## Task instructions
Retrieve every line of the data holding the word "metadata".

Records from a collection:
————

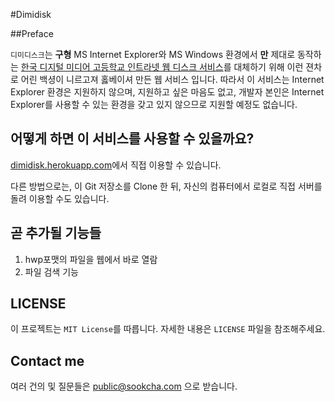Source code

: #Dimidisk

##Preface

`디미디스크`는 **구형** MS Internet Explorer와 MS Windows 환경에서 **만** 제대로 동작하는 [한국 디지털 미디어 고등학교 인트라넷 웹 디스크 서비스](http://disk.dimigo.hs.kr)를 대체하기 위해 이런 젼차로 어린 백셩이 니르고져 홇베이셔 만든 웹 서비스 입니다.  따라서 이 서비스는 Internet Explorer 환경은 지원하지 않으며, 지원하고 싶은 마음도 없고, 개발자 본인은 Internet Explorer를 사용할 수 있는 환경을 갖고 있지 않으므로 지원할 예정도 없습니다.

## 어떻게 하면 이 서비스를 사용할 수 있을까요?
[dimidisk.herokuapp.com](http://dimidisk.herokuapp.com)에서 직접 이용할 수 있습니다.

다른 방법으로는, 이 Git 저장소를 Clone 한 뒤, 자신의 컴퓨터에서 로컬로 직접 서버를 돌려 이용할 수도 있습니다.

## 곧 추가될 기능들

1. hwp포맷의 파일을 웹에서 바로 열람
2. 파일 검색 기능


## LICENSE
이 프로젝트는 `MIT License`를 따릅니다. 자세한 내용은 `LICENSE` 파일을 참조해주세요.

## Contact me

여러 건의 및 질문들은 [public@sookcha.com](public@sookcha.com) 으로 받습니다.
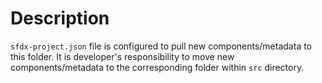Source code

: # Description

`sfdx-project.json` file is configured to pull new components/metadata to this folder.
It is developer's responsibility to move new components/metadata to the corresponding folder within `src` directory.
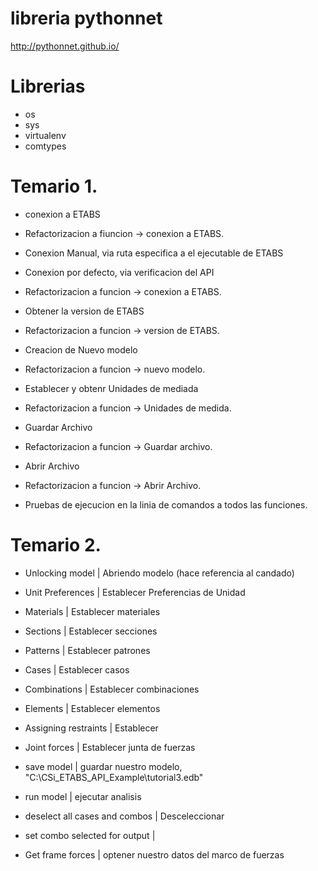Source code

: # libreria pythonnet

http://pythonnet.github.io/

# Librerias
* os
* sys
* virtualenv
* comtypes 

# Temario 1.

- conexion a ETABS
- Refactorizacion a fiuncion -> conexion a ETABS.

- Conexion Manual, via ruta especifica a el ejecutable de ETABS
- Conexion por defecto, via verificacion del API
- Refactorizacion a funcion -> conexion a ETABS.

- Obtener la version de ETABS 
- Refactorizacion a funcion -> version de ETABS.


- Creacion de Nuevo modelo
- Refactorizacion a funcion -> nuevo modelo.

- Establecer y obtenr Unidades de mediada
- Refactorizacion a funcion -> Unidades de medida.

- Guardar Archivo
- Refactorizacion a funcion -> Guardar archivo.

- Abrir Archivo
- Refactorizacion a funcion -> Abrir Archivo.


- Pruebas de ejecucion en la linia de comandos a todos las funciones.

# Temario 2.

- Unlocking model 		| Abriendo modelo (hace referencia al candado)

- Unit Preferences 		| Establecer Preferencias de Unidad
- Materials 			| Establecer materiales
- Sections 				| Establecer secciones
- Patterns 				| Establecer patrones
- Cases 				| Establecer casos
- Combinations 			| Establecer combinaciones
- Elements 				| Establecer elementos
- Assigning restraints	| Establecer 
- Joint forces 			| Establecer junta de fuerzas

- save model 					| guardar nuestro modelo, "C:\\CSi_ETABS_API_Example\\tutorial3.edb"

- run model 					| ejecutar analisis
- deselect all cases and combos | Desceleccionar 
- set combo selected for output | 
- Get frame forces 				| optener nuestro datos del marco de fuerzas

————

## Exercise response
`sfdx-project.json` file is configured to pull new components/metadata to this folder.
It is developer's responsibility to move new components/metadata to the corresponding folder within `src` directory.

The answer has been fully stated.